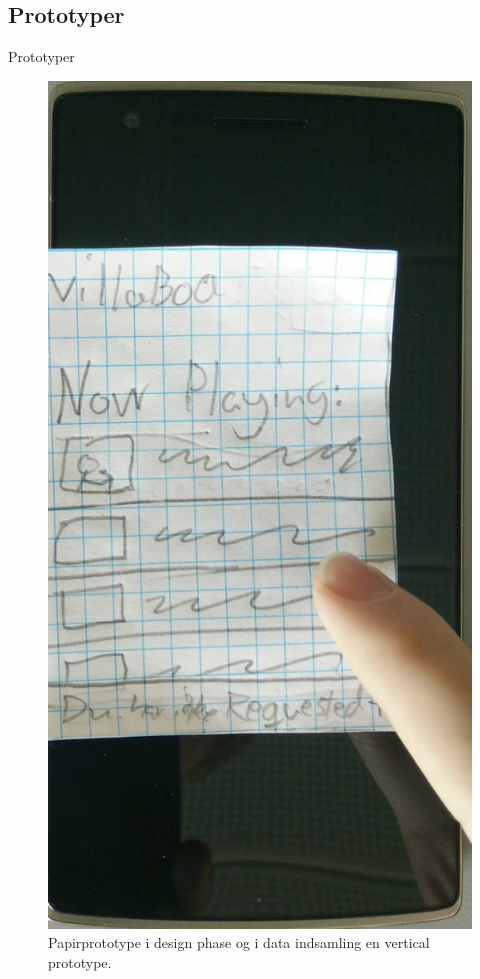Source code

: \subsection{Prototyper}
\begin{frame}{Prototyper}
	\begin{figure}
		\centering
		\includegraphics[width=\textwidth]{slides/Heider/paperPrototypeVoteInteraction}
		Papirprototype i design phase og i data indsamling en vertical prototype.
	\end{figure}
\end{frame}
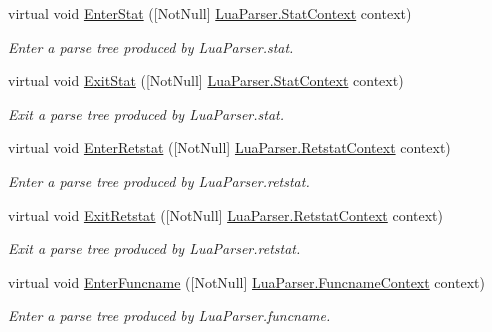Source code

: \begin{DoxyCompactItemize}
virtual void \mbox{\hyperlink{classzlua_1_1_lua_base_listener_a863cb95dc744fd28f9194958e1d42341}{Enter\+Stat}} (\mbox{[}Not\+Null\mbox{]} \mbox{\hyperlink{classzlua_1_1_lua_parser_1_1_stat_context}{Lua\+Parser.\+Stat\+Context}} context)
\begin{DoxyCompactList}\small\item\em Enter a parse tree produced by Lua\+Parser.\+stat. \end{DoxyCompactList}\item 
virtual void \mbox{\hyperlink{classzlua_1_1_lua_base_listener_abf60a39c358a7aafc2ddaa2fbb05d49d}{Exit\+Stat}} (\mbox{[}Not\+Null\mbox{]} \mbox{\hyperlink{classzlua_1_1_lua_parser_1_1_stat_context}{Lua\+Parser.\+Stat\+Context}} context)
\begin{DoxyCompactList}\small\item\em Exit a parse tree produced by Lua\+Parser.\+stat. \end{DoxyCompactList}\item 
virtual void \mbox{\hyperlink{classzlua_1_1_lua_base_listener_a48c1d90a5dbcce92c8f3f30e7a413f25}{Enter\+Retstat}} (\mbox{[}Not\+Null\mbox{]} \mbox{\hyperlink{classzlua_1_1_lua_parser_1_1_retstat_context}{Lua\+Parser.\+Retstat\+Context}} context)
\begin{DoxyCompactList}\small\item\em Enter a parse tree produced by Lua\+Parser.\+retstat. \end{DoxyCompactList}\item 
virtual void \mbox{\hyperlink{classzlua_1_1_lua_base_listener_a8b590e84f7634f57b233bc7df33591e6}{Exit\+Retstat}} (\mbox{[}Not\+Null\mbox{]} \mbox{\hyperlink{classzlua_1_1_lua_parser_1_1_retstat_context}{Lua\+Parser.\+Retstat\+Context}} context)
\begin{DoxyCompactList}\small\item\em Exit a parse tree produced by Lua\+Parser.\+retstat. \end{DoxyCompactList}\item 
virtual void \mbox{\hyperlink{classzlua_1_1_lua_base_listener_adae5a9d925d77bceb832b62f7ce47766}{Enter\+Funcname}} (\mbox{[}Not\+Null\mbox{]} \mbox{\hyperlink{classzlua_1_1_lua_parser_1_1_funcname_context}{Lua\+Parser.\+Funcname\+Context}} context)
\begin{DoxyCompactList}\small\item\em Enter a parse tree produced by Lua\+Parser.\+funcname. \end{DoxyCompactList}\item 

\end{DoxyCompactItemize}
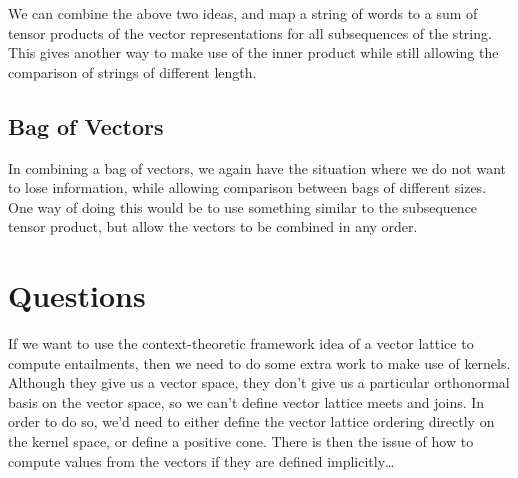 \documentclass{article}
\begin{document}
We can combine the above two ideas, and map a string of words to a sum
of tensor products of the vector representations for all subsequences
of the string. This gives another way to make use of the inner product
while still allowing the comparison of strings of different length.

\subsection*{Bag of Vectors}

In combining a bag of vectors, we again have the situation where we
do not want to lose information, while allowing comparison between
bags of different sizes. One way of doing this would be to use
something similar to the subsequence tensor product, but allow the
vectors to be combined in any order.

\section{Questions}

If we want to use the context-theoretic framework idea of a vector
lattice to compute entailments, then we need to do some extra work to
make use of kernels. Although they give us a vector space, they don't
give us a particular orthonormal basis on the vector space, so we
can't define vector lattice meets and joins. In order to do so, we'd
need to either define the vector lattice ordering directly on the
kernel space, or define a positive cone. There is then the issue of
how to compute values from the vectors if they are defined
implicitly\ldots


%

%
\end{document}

Work required: Work out the number of lines in the records that contain the string "subsection". Nothing but that number should be sent back.

Solved exercise: 2